Schichtungsmodelle teilen die Gesellschaft in eine unbestimmte Zahl von sozialen Schichten oder Gruppen, die nach Merkmalen wie Bildung, Konsumbedürfnis, ideelle Werte, Normen,  ReligionArt der Kleidung, politische Einstellungen, Genre oder ritueller Organisation festgelegt werden.[1] Methodisch hat jede Schichtenanalyse mit dem Problem der Statusinkonsistenz zu kämpfen, weil die Einteilungsmerkmale einander widersprechen können: Eine untersuchte Person kann bezüglich eines Merkmals einer oberen Schicht angehören, bezüglich eines anderen aber einer unteren Schicht. Das persönliche Verhalten muss dann aber auftretende Ungleichgewichte ausgleichen können und für andere nachvollziehbar machen. Ein Hippie, der anfängt, bei einem Investmentfonds zu arbeiten, wird in beiden ‘Welten’ Probleme bekommen, wenn er nicht die Rollenbilder entsprechend anpassen kann.

Bourdieu vermeidet wie Luhmann rein strukturelle und funktionalistische Einteilungen. Für ihn entsteht das Milieu aus der jeweiligen Praxis und nicht aus vorgegebenen Kategorien, sondern aus dem Beziehungsgefecht der Beteiligten.  „Eine soziale Klasse ist definiert durch ein Merkmal (nicht einmal das am stärksten determinierende wie Umfang und Struktur des Kapitals) noch durch eine Summe von Merkmal (Geschlecht, Alter, soziale und ethnische Herkunft) …, noch auch durch eine Kette von Merkmalen, welche von einem Hauptmerkmal (der Stellung innerhalb der Produktionsverhältnisse) kausal abgeleitet sind. Eine soziale Klasse ist vielmehr definiert durch die Struktur der Beziehungen zwischen allen relevanten Merkmalen, die jeder derselben wie den Wirkungen, welche sie auf die Praxisform ausübt, ihren spezifischen Wert verleiht“ (Bourdieu 1987: 182).

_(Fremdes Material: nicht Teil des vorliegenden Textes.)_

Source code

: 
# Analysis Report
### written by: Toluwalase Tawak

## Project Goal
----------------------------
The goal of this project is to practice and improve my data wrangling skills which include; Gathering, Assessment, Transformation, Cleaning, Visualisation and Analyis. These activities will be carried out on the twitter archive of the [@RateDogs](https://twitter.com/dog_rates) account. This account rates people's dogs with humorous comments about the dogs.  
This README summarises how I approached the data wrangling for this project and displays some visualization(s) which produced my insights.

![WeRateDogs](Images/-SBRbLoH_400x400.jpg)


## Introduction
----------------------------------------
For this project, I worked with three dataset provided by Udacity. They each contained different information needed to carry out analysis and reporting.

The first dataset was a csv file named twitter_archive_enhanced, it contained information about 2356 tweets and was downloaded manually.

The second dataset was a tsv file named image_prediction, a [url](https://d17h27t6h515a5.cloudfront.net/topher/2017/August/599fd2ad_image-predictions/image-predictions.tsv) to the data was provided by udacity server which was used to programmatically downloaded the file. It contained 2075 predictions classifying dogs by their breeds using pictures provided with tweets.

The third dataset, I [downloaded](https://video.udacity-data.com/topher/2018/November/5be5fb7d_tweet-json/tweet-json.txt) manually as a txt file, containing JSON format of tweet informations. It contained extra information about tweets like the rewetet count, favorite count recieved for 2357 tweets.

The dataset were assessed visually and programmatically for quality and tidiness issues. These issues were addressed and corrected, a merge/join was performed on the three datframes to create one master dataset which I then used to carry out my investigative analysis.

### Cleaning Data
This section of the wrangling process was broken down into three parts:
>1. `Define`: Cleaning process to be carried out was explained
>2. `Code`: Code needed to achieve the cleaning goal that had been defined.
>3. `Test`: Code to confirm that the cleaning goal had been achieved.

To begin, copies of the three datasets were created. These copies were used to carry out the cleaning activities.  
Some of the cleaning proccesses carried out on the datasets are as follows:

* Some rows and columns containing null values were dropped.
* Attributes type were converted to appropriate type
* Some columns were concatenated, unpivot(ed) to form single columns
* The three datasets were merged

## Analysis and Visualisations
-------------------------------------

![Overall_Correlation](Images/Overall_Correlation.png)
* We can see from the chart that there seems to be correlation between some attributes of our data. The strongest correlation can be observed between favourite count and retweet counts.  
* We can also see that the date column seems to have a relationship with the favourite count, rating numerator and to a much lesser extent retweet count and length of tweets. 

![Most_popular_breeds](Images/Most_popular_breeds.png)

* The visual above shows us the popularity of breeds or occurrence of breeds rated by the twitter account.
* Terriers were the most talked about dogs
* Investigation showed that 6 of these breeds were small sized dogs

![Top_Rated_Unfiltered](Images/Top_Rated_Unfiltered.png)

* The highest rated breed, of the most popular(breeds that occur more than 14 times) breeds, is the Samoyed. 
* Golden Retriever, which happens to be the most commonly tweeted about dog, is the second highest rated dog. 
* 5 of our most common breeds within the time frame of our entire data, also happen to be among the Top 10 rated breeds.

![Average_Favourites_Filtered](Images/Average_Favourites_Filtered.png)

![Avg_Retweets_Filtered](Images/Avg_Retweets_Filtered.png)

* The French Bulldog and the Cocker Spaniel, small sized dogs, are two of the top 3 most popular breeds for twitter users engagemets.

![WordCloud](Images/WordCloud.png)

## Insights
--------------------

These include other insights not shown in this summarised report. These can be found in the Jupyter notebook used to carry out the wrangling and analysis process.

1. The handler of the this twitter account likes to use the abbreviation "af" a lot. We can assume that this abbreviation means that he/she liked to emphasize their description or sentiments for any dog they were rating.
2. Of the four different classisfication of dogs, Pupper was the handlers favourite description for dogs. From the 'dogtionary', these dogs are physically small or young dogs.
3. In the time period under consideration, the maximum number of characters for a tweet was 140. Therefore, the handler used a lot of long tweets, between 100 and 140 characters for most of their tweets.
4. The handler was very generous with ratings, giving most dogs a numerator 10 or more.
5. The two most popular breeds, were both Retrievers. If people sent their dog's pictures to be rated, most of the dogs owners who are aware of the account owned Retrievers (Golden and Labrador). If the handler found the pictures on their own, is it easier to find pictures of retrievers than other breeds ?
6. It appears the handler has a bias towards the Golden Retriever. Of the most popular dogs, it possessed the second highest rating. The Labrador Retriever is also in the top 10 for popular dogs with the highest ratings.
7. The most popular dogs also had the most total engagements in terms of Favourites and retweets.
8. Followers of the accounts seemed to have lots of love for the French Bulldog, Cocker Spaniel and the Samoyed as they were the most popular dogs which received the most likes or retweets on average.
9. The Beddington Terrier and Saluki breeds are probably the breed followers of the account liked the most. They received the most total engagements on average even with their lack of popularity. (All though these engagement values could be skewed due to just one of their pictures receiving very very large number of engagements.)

Für Bourdieu bezeichnet der Habitus im Äußeren eine Kategorisierung von Angehörigen bestimmter sozialer Klassen und im Inneren eine Verinnerlichung von kollektiven Dispositionen. Handeln entsteht für ihn in Bezug auf diese äußeren Wertmaßstäbe und die innere Einstellung zu diesen. Daraus entsteht ein ‘Klassenhabitus’, der gewissermaßen imstande ist, ‘soziales Kapital’ zu erzeugen. Wenn eine Gruppe von sozialen Subjekten ähnliche Vorlieben aufweist und sich außerdem in ähnlichen sozialen Verhältnissen befindet, beobachtet man gewisse Gemeinsamkeiten. Diese gemeinsamen habituellen Strukturen sind nach Bourdieu für eine bestimmte soziale Klasse typisch.

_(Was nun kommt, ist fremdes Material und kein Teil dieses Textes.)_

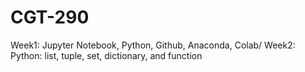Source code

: # CGT-290

Week1: Jupyter Notebook, Python, Github, Anaconda, Colab/
Week2: Python: list, tuple, set, dictionary, and function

Man ‘erkennt’ sich als seinesgleichen und wird damit wiederum für den Anderen in reziproker Weise besser nachvollziehbar. Der spezielle Habitus drückt sich auch durch eine sprachliche Reflexion aus, die Bourdieu in Anlehnung an Chomsky als ‘generative Grammatik’ bezeichnet, weil ihr polarisierender Aufbau in der jeweiligen sozialen Schicht tief verwurzelt ist.[2] Als Beispiel nennt Bourdieu typisch geschlechtliche Verhaltensformen; Machismus, Anpassung, Unterwerfung, Aggressivität etc. (entsprechend dem Rollenpaar Venus/Mars), der Unterschied zwischen egoistischen und altruistischen Verhaltensformen (Uranus/Neptun), Konsens- und Faktenorientierung (Lilith/Pluto) oder wertkonservative und freiheitlich orientierte Haltungen (Saturn/Jupiter). (Diese Planetenpaare bilden die Grundlage der Regelkreise, die in Band II behandelt werden).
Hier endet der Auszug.